Demodex commonly congregates in eyelash follicles, sebaceous glands, including meibomian glands. It has been reported that Demodex plays an important role in blepharitis and ocular surface irritation [25,26,27] . However, there are still some researchers reported that the rate and extent of Demodex infestation was not significantly different between healthy people and patients with blepharitis [28]. In present study, 56% of patients with BKC were Demodex positive, with a statistically significant difference compared to 26% of the control group. The Demodex-positive patients had severer lid margin hyperaemia, telangiectasia, and secretion, and had worse meibomian gland function, which indicated that Demodex may be associated with the severity of lid margin disorders in BKC. The lid margin inflammation may be fortified by Demodex as a vector for bacteria [29] and via delayed hypersensitivity reactions [30]. Kheirkhah et al. [16] reported that patients with Demodex blepharitis presented with corneal staining and neovascularization, both of which were significantly reduced after treating the lid with tea tree oil to kill ocular Demodex [31]. However, current study only showed worse corneal staining in the Demodex-positive patients with BKC, there was no obvious difference in other corneal disorder parameters between the Demodex-positive and Demodex-negative BKC patients. Based on the findings, we speculated that the increased infestation of Demodex in BKC might be secondary to the lid margin disorder and conversely it could aggravate the lid margin and corneal disorders. So, the infestation of Demodex should be considered when we diagnose and treat the BKC.

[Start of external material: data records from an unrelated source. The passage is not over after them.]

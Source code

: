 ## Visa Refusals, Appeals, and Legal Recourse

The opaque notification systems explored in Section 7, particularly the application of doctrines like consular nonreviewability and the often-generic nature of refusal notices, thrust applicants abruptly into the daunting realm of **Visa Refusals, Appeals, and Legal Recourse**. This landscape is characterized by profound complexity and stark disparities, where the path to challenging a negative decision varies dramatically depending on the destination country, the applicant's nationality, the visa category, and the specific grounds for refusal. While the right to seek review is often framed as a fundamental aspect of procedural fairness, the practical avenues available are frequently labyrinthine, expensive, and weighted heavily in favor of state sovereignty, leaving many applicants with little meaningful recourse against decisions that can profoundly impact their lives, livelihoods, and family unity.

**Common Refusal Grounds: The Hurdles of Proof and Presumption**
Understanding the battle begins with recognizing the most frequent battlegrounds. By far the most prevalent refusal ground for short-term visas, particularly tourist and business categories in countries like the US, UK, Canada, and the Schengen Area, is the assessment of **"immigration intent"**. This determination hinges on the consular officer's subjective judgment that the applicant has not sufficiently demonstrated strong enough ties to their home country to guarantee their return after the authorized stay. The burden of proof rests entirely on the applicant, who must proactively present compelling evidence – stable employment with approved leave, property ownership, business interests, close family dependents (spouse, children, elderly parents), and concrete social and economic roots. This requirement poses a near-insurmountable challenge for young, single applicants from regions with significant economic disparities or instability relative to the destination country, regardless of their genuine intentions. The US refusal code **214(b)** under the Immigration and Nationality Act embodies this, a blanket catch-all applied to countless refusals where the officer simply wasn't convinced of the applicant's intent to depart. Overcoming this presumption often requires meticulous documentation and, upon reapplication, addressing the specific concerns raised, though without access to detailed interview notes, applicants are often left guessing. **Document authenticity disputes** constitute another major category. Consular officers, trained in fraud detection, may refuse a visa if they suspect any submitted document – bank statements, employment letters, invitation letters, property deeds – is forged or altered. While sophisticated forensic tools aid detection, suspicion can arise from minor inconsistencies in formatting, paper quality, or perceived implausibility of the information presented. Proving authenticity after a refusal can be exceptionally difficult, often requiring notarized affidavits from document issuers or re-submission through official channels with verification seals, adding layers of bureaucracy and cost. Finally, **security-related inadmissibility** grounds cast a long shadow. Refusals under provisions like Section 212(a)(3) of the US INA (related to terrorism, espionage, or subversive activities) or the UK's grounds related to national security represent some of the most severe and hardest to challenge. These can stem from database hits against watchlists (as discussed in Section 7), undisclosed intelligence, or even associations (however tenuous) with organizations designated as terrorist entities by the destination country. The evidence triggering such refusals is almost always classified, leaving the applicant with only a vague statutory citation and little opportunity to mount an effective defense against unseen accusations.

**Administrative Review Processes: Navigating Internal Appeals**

Our study had several limitations. Although the lash sampling and microscopic examination was commonly used to identify the mites in the lashes, especially easy performed on children, it may miss the Demodex accumulated in the follicles of eyelashes. In vivo confocal microscopy (IVCM) may provide a more complete examination of the follicles [32]. Another consideration is that the reliability of meibomian glands examinations in paediatric patients which should be interpreted with caution. Moreover, although the simple slit-lamp analysis could partially elucidate the lid margin and corneal physiopathology of BKC, for further understanding the physiopathology mechanism of BKC, the analysis of tear of impression cytology will be necessary in the future study.

Conclusions

In conclusion, we gave a comprehensive examination on the medical history and clinical parameters of 50 consecutive paediatric and adult BKC patients. We found that children with BKC had severer corneal disorders and longer delayed diagnosis compared with adult BKC patients. Ocular demodicosis was more common in subjects with BKC. Ocular Demodex infestation was associated with worse lid margin inflammation and meibomian gland dysfunction in BKC patients. Based on these findings, we thought a future study with a larger number of patients will be necessary to reveal the association between the lid margin disorders and the corneal disorders, and to identify the specific role of Demodex on the clinical parameters in BKC. Further study with the support of impression cytology and IVCM is also necessary to investigate the possibly different physiopathology mechanism between paediatric and adult BKC.